Make a neural net without too much polysemanticity, or try to factor out the polysemanticity with small probes. Then try to predict those neurons.
Give the player more information. For example, let her consult the activations of nearby neurons, or any other neurons, or only upstream or downstream neurons, or simple probes. In the limit of more information, this is just asking to learn what the matrix for the neuron being learned is, but that’s fine. You have levels of the game, where less info is more difficult.
You can use gameplay data to find neurons that players are good or bad at learning to imitate.
You can also use gameplay data to find training parameters (what the task is, what the data is, what the neural net architecture is, what the training algorithm is) that produce AI models that have neurons that players are good or bad at learning to imitate.
Use some automated methods for finding interesting neurons. You can also use gameplay data to find good automated methods for finding neurons that players like to play, or find interesting, or are good or bad at learning to imitate.
Gamified narrow reverse imitation learning
[Content note: this is off-the-cuff, maybe nothing new, better to publish than not. I checked Nanda’s posts and found this post which is basically the same idea, and it points to tools and other stuff.]
In imitation learning, the AI is trained to imitate the way that a person is behaving.

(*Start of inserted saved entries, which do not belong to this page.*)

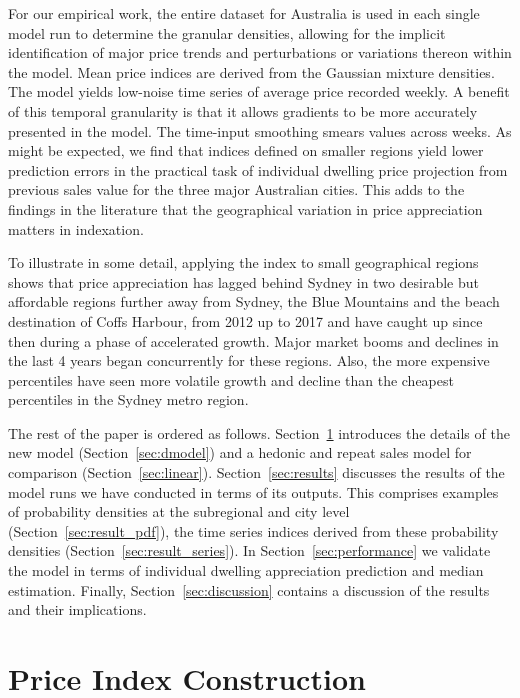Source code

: For our empirical work, the entire dataset for Australia is used in each single model run to determine the granular densities, allowing for the implicit identification of major price trends and perturbations or variations thereon within the model. Mean price indices are derived from the Gaussian mixture densities. The model yields low-noise time series of average price recorded weekly. A benefit of this temporal granularity is that it allows gradients to be more accurately presented in the model. The time-input smoothing smears values across weeks. 
As might be expected, we find that indices defined on smaller regions yield lower prediction errors in the practical task of individual dwelling price projection from previous sales value for the three major Australian cities. This adds to the findings in the literature that the geographical variation in price appreciation matters in indexation.

To illustrate in some detail, applying the index to small geographical regions shows that price appreciation has lagged behind Sydney in two desirable but affordable regions further away from Sydney, the Blue Mountains and the beach destination of Coffs Harbour, from 2012 up to 2017 and have caught up since then during a phase of accelerated growth. Major market booms and declines in the last 4 years began concurrently for these regions. Also, the more expensive percentiles have seen more volatile growth and decline than the cheapest percentiles in the Sydney metro region. 


The rest of the paper is ordered as follows. Section~\ref{formulation} introduces the details of the new model (Section~\ref{sec:dmodel}) and a hedonic and repeat sales model for comparison  (Section~\ref{sec:linear}). Section~\ref{sec:results} discusses the results of the model runs we have conducted in terms of its outputs. This comprises examples of probability densities at the subregional and city level (Section~\ref{sec:result_pdf}), 
the time series indices derived from these probability densities (Section~\ref{sec:result_series}). In Section~\ref{sec:performance} we validate the model in terms of individual dwelling appreciation prediction and median estimation. 
Finally, Section~\ref{sec:discussion} contains a discussion of the results and their implications. 


\section{Price Index Construction}
\label{formulation}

Reverse imitation would be where a person tries to imitate the behavior of an AI.
Reverse imitation learning could be used as an approach to interpretability. You try to imitate the AI, and thereby figure out “how the AI thinks” and “what the AI knows”.

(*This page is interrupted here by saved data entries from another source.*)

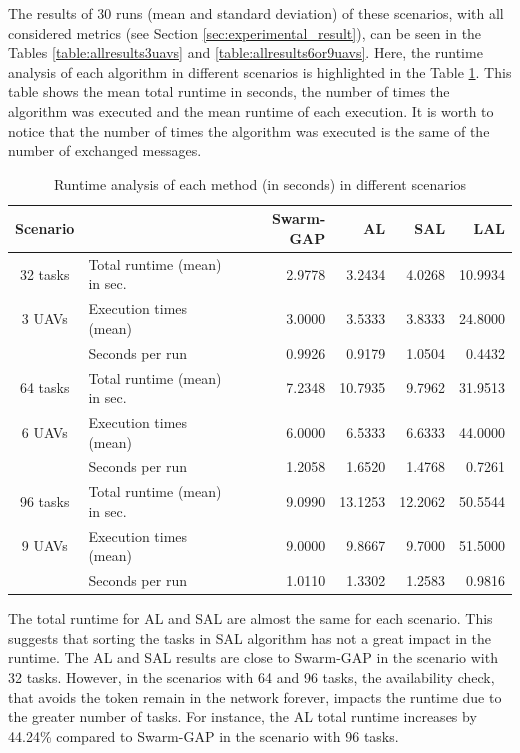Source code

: The results of 30 runs (mean and standard deviation) of these scenarios, with all considered metrics (see Section \ref{sec:experimental_result}), can be seen in the Tables \ref{table:allresults3uavs} and \ref{table:allresults6or9uavs}. 
Here, the runtime analysis of each algorithm in different scenarios is highlighted in the Table \ref{table:runtime}.
This table shows the mean total runtime in seconds, 
the number of times the algorithm was executed and the mean runtime of each execution.
It is worth to notice that the number of times the algorithm was executed is the same of the number of exchanged messages.

\begin{table}[ht]
	\small
	\fontsize{8}{8}\selectfont
	\centering
	\caption{Runtime analysis of each method (in seconds) in different scenarios}
	\label{table:runtime}
	
	\begin{tabular}{clrrrr} \hline
		Scenario   &                               & Swarm-GAP &  AL     & SAL     & LAL    \\ \hline 
		32 tasks   & Total runtime (mean) in sec.  & 2.9778 & 3.2434 & 4.0268 & 10.9934 \\ 
		3 UAVs     & Execution times (mean)        & 3.0000 & 3.5333 & 3.8333 & 24.8000 \\ 
		           & Seconds per run               & 0.9926 & 0.9179 & 1.0504 & 0.4432  \\ [1ex]
		64 tasks   & Total runtime (mean) in sec.  & 7.2348 & 10.7935 & 9.7962 & 31.9513 \\ 
		6 UAVs     & Execution times (mean)        & 6.0000 & 6.5333  & 6.6333 & 44.0000 \\ 
				   & Seconds per run               & 1.2058 & 1.6520  & 1.4768 & 0.7261  \\ [1ex]
		96 tasks   & Total runtime (mean) in sec.  & 9.0990  & 13.1253 & 12.2062 & 50.5544 \\ 
		9 UAVs     & Execution times (mean)        & 9.0000  & 9.8667  & 9.7000  & 51.5000 \\ 
		           & Seconds per run               & 1.0110  & 1.3302  & 1.2583  & 0.9816  \\ [1ex] \hline 
	\end{tabular}
\end{table} 

The total runtime for AL and SAL are almost the same for each scenario. This suggests that sorting the tasks in SAL algorithm has not a great impact in the runtime. 
The AL and SAL results are close to Swarm-GAP in the scenario with 32 tasks. 
However, in the scenarios with 64 and 96 tasks, the availability check, that avoids the token remain in the network forever, impacts the runtime due to the greater number of tasks. 
For instance, the AL total runtime increases by 44.24\% compared to Swarm-GAP in the scenario with 96 tasks.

Imitating the whole AI is probably very hard, though. An easier thing might be to imitate some very small part, like one neuron or a small set of neurons. That’s narrow reverse imitation.
The meat of interpretability research is, I assume, about coming up with clever new ways of algorithmically looking at an AI’s internals. But doing that seems hard and seems to require cleverness and a lot of work to implement new code. What seems to require less cleverness and investment, would be just trying to imitate some piece of the AI. This wouldn’t require coming up with radical new ideas, it’s just playing a myopic game. So lots of people could play the game, without too much up-front investment.

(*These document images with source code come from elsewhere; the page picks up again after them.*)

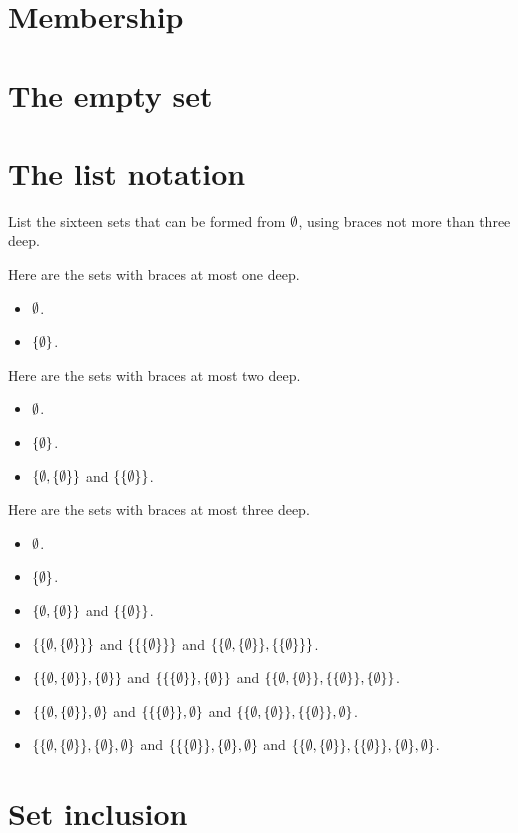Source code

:\section{Membership}
\section{The empty set}
\section{The list notation}

\begin{exercise}
List the sixteen sets that can be formed from $\emptyset$, using braces not more than three deep.
\end{exercise}

\begin{solution}
Here are the sets with braces at most one deep.
\begin{itemize}
    \item $\emptyset$.
    \item $\left\{\emptyset\right\}$.
\end{itemize}

Here are the sets with braces at most two deep.
\begin{itemize}
    \item $\emptyset$.
    \item $\left\{\emptyset\right\}$.
    \item $\left\{\emptyset, \left\{\emptyset\right\}\right\}$ and $\left\{\left\{\emptyset\right\}\right\}$.
\end{itemize}

Here are the sets with braces at most three deep.
\begin{itemize}
    \item $\emptyset$.
    \item $\left\{\emptyset\right\}$.
    \item $\left\{\emptyset, \left\{\emptyset\right\}\right\}$ and $\left\{\left\{\emptyset\right\}\right\}$.
    \item $\left\{\left\{\emptyset, \left\{\emptyset\right\}\right\}\right\}$ and $\left\{\left\{\left\{\emptyset\right\}\right\}\right\}$ and
    $\set{\set{\eset, \set{\eset}}, \set{\set{\eset}}}$.
    \item $\set{\set{\eset, \set{\eset}}, \set{\eset}}$ and $\set{\set{\set{\eset}}, \set{\eset}}$ and
    $\set{\set{\eset, \set{\eset}}, \set{\set{\eset}}, \set{\eset}}$.
    \item $\set{\set{\eset, \set{\eset}}, \eset}$ and $\set{\set{\set{\eset}}, \eset}$ and
    $\set{\set{\eset, \set{\eset}}, \set{\set{\eset}}, \eset}$.
    \item $\set{\set{\eset, \set{\eset}}, \set{\eset}, \eset}$ and $\set{\set{\set{\eset}}, \set{\eset}, \eset}$ and
    $\set{\set{\eset, \set{\eset}}, \set{\set{\eset}}, \set{\eset}, \eset}$.
\end{itemize}

\end{solution}
\section{Set inclusion}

The point would be that maybe you can build out your ability to imitate some small chunk of a neural net by starting with one neuron, then going to another connected neuron, and so on. If modularity can be discovered in neural nets automatically, or neural nets can be made so that they’re transparently modular, then the game could be focused on building out imitation of a module.
Concretely, the game would be played like this: There’s a fixed neuron in the neural net. You’re presented with an example input to the neural net. You output a number. The neural net is run on the input, and the activation of the neuron is selected. Your score is how close your number was to the activation. Repeat.
Extensions:
Instead of predicting neurons, predict the values of linear probes (if there are interesting linear probes to predict).
Make a neural net without too much polysemanticity, or try to factor out the polysemanticity with small probes. Then try to predict those neurons.
Give the player more information. For example, let her consult the activations of nearby neurons, or any other neurons, or only upstream or downstream neurons, or simple probes. In the limit of more information, this is just asking to learn what the matrix for the neuron being learned is, but that’s fine. You have levels of the game, where less info is more difficult.
You can use gameplay data to find neurons that players are good or bad at learning to imitate.
You can also use gameplay data to find training parameters (what the task is, what the data is, what the neural net architecture is, what the training algorithm is) that produce AI models that have neurons that players are good or bad at learning to imitate.
Use some automated methods for finding interesting neurons. You can also use gameplay data to find good automated methods for finding neurons that players like to play, or find interesting, or are good or bad at learning to imitate.